After the physical exam, a mental status exam should be performed. To date, there is no consensus on which type of mental status exam should be performed on the patient with psychiatric symptoms. There are various short tests of mental status; most have not been used nor tested in the emergency setting (Table 2).6 The traditional 30-item Mini-Mental State Exam is not always feasible in a busy emergency department, but some type of assessment of behavior and cognition is warranted. There are many different short tests of mental status but only one has been studied in emergency medicine. Kaufman and Zun7 studied the use of the Brief Mental Status Questionnaire in an emergency department of a large urban hospital. Emergency physicians gave 100 emergency department patients that needed an evaluation of their mental status the Brief Mental Status Questionnaire (BMSE).

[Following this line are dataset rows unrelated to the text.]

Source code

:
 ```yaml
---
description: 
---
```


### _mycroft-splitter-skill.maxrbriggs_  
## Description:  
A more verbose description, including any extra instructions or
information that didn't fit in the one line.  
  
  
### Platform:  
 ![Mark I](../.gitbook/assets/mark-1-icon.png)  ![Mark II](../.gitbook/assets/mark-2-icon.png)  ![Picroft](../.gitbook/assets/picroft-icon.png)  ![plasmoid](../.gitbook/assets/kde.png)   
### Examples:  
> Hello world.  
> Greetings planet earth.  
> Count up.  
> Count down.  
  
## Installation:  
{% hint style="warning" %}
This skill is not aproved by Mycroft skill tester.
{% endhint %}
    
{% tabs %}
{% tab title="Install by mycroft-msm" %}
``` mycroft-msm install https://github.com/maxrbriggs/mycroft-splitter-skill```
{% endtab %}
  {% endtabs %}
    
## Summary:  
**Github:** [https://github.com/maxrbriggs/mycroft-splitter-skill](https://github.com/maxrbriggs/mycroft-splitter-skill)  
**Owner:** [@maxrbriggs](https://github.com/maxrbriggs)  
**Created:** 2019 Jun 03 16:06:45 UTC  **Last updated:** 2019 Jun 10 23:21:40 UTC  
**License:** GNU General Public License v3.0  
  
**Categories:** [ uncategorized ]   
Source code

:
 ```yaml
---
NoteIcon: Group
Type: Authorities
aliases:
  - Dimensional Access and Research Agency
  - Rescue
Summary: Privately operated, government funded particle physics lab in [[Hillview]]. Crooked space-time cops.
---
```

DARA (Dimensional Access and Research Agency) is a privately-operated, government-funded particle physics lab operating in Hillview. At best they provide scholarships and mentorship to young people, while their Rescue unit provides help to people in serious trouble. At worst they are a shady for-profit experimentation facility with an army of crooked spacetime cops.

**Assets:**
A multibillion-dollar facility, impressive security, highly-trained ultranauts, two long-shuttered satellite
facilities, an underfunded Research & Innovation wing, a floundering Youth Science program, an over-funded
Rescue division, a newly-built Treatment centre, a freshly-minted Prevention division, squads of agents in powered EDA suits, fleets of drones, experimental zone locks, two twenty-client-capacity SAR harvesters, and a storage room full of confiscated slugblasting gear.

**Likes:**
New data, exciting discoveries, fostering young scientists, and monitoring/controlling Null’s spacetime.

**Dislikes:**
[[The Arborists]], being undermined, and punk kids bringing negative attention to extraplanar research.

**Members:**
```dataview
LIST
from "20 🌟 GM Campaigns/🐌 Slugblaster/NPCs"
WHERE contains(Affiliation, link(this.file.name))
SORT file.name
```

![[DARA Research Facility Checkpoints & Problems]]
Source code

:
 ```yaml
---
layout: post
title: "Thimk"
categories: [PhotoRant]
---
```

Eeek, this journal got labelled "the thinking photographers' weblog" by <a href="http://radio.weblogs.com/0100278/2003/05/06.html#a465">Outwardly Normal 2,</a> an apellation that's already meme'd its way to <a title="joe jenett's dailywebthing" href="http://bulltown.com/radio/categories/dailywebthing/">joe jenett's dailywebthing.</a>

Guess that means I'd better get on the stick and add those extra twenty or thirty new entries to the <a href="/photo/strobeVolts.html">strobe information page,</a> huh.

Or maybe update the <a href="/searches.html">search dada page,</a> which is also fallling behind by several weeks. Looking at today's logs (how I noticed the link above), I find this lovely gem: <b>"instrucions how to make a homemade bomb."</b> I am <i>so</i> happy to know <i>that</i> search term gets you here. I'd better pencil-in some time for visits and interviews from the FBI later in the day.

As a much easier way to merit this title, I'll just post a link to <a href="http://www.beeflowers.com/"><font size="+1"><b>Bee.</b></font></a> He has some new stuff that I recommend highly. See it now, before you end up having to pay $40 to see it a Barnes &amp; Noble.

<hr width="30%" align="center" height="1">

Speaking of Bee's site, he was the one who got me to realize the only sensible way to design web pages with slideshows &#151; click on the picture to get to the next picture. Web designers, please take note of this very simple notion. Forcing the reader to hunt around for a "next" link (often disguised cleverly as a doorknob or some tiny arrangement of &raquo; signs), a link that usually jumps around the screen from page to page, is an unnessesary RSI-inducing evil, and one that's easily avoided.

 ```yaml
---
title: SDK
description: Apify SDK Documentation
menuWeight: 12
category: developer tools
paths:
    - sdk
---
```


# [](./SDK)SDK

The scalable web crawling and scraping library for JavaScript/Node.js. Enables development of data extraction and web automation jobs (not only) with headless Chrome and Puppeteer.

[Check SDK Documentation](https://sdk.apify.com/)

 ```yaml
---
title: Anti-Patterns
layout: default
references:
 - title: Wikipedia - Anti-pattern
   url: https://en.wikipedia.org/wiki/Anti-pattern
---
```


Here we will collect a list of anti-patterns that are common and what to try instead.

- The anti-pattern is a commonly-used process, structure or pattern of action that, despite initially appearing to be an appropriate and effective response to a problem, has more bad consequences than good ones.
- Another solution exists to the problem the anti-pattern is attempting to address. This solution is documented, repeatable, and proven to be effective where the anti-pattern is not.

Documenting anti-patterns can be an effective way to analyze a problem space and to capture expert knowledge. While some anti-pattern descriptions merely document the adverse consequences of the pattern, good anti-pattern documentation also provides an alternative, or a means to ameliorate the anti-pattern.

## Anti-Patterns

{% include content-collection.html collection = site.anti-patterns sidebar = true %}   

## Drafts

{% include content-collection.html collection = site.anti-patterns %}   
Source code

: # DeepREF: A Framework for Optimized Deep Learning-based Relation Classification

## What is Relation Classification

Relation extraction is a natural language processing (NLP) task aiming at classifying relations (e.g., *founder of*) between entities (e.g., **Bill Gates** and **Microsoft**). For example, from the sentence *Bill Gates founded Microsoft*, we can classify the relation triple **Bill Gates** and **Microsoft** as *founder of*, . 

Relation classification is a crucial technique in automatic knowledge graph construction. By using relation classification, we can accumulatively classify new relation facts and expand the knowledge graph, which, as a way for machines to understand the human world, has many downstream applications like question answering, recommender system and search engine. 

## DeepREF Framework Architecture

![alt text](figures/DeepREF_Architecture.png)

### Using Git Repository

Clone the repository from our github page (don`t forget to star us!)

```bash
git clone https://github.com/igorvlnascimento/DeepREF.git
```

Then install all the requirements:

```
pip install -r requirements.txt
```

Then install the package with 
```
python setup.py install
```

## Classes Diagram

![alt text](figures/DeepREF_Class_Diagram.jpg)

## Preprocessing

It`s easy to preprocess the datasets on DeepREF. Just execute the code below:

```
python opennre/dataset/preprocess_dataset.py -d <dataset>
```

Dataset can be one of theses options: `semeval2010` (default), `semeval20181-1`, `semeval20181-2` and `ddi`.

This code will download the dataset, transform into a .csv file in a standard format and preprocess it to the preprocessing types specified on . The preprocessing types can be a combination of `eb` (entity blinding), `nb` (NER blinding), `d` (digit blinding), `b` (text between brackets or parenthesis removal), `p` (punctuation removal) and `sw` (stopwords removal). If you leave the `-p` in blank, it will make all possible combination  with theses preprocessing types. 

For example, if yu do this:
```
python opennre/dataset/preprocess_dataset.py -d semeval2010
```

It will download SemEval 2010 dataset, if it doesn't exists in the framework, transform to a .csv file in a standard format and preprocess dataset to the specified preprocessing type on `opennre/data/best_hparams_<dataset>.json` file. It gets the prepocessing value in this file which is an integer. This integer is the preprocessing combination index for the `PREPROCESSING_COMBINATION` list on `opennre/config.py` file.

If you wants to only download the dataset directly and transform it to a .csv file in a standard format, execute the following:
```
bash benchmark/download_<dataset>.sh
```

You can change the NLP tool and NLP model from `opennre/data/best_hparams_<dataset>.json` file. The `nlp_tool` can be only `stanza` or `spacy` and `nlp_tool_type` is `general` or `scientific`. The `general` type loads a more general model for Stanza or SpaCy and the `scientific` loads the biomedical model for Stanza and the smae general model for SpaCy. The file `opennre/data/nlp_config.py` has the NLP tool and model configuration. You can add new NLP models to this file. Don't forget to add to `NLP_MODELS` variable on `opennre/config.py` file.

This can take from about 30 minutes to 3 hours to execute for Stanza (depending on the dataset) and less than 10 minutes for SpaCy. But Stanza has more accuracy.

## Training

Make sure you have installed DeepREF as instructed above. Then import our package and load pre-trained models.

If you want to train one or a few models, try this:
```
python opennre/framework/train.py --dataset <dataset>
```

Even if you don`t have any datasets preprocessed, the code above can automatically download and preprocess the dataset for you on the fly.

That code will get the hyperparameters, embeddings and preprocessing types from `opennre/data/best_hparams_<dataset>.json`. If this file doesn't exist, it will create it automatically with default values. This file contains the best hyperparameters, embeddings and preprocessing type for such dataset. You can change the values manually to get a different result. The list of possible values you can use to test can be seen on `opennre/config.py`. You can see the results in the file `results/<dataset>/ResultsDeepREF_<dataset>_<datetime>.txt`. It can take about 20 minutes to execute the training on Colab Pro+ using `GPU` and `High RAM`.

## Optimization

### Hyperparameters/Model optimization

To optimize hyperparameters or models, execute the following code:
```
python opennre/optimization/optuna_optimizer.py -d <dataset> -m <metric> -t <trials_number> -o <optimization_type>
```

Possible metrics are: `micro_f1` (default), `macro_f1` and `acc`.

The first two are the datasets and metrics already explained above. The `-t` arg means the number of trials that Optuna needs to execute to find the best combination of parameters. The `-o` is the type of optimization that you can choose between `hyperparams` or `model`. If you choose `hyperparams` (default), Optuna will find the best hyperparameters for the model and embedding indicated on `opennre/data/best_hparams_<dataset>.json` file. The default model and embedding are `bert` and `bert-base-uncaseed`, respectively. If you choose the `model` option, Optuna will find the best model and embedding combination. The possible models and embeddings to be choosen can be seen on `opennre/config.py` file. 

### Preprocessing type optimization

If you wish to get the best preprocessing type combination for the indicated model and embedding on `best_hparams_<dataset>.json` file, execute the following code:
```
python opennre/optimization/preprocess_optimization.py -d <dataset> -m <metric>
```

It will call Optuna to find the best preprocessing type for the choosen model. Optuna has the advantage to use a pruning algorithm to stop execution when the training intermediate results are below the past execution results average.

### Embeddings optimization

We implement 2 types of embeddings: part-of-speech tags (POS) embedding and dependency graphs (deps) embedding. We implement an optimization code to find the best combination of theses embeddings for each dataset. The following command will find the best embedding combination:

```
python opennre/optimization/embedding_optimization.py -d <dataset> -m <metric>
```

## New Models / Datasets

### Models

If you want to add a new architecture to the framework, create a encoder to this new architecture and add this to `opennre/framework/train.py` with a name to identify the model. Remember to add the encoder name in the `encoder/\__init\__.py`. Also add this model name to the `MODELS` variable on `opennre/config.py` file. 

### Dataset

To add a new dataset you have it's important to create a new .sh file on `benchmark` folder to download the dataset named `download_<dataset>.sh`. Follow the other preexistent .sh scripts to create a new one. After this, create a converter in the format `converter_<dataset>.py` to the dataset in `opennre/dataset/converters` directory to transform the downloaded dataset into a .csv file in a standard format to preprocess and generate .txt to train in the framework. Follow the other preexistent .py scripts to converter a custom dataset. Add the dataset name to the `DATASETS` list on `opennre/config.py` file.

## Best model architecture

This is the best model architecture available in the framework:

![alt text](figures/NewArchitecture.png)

The study found that the scores obtained from the BMSE correlated with the emergency physicians’ assessment of a patients mental status and competence. This study also found the BMSE is a valid and useful tool for assessing mental status in the hospital setting.
The last component of the medical clearance process, and likely the most debatable, is the testing. Some say with a good history and physical, the laboratory testing can be minimal. Others say laboratory testing is always required because the history and physical are not always thorough.
When comparing emergency physicians and psychiatrists, the ordering practice was very different.8 Emergency physicians generally ordered fewer required tests than psychiatrists which contributed to a lower cost.9 Weisburg10 stated that non-psychiatrists are too quick in saying a patient is medically clear because of their discomfort with psychiatric patients. On the other side, psychiatrists require more testing to assure the patients are medically stable prior to acceptance to hide their discomfort with the medical assessment.
The drive for ordering tests, whether medically indicated or not, come in part from the accepting psychiatric facility. Many of these facilities have a list of laboratory tests that must be complete even before consideration for transfer is given. In this scenario, the emergency physician is forced to order many laboratory tests, which de-emphasize the history, physical, and mental status exam. There is evidence for and against testing. In a study by Hall,11 100 patients admitted to a psychiatric facility all had electrolytes, electrocardiogram, electroencephalogram, urine drug screen, and urinalysis performed. Of the 100 patients, 46% had unrecognized medical illnesses and 80% of those needed treatment. Patients with physical illnesses or alcohol and substance abuse were eliminated from the study. In a retrospective study performed by Tintinali and colleagues,5 298 charts of emergency voluntary psychiatric admissions were reviewed. Twelve (4%) of those patients had an acute medical condition that required intervention. In each of these cases, the history and physical was deficient and did not identify the acute medical condition. Perhaps in these cases further testing with labs could have identified the medical condition the history and physical did not. In 1994, Henneman and colleagues12 found that 63% of patients with psychiatric symptoms were found on testing to have a medical etiology for their symptoms. There is some evidence that shows a thorough history and physical are very sensitive for detecting medical illness. In patients with psychiatric complaints, the majority of medical illness can be identified by a history and physical exam and that universal laboratory screening is low yield.13 Olshaker and colleagues4 discovered a medical etiology in <.05% of patients with psychiatric complaints. Another study14 concluded that patients with primary psychiatric complaints with other negative findings do not need ancillary testing in the emergency department. This conclusion was drawn after 212 patients were evaluated with comprehensive testing, none of which was positive.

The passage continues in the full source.